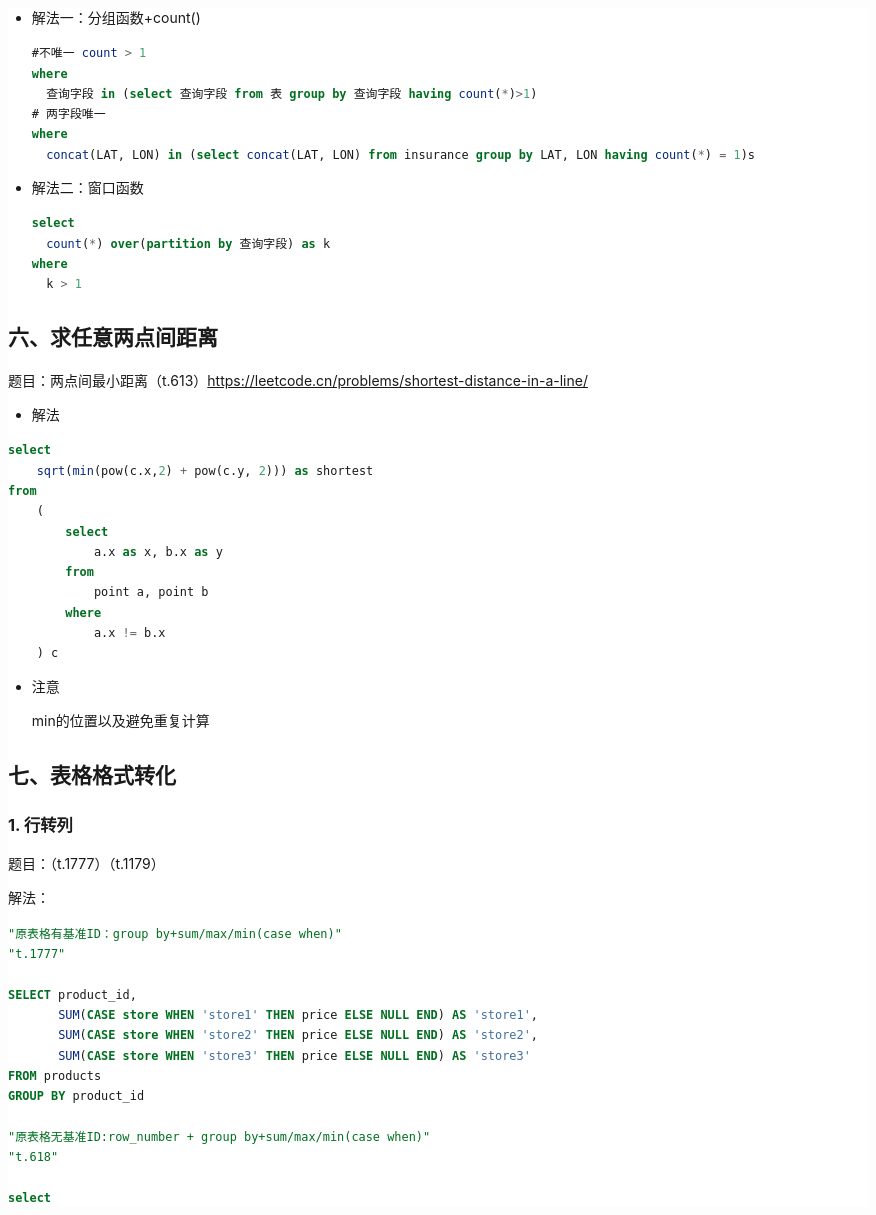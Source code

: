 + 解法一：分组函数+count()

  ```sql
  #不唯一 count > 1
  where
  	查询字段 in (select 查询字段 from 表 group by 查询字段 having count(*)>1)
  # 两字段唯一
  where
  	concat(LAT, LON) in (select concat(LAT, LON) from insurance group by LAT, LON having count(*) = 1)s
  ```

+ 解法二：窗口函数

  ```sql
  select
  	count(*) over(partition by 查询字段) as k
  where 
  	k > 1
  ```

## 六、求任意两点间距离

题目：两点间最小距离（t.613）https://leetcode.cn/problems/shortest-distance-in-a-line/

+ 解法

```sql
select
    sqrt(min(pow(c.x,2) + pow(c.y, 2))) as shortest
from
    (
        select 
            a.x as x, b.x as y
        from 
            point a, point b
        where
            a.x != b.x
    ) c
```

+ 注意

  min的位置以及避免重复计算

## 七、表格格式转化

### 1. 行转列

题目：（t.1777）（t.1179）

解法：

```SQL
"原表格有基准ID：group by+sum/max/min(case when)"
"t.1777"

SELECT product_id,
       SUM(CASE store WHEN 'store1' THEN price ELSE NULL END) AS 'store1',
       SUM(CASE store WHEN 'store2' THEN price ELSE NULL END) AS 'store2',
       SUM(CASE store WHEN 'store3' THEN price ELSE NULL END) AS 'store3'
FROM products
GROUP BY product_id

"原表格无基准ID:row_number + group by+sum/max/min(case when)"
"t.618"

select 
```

--

* [AIM OF THE TASK] When the string "store" occurs in a line of the material, that line belongs in the answer.

* [OUTPUT]
       SUM(CASE store WHEN 'store1' THEN price ELSE NULL END) AS 'store1',
       SUM(CASE store WHEN 'store2' THEN price ELSE NULL END) AS 'store2',
       SUM(CASE store WHEN 'store3' THEN price ELSE NULL END) AS 'store3'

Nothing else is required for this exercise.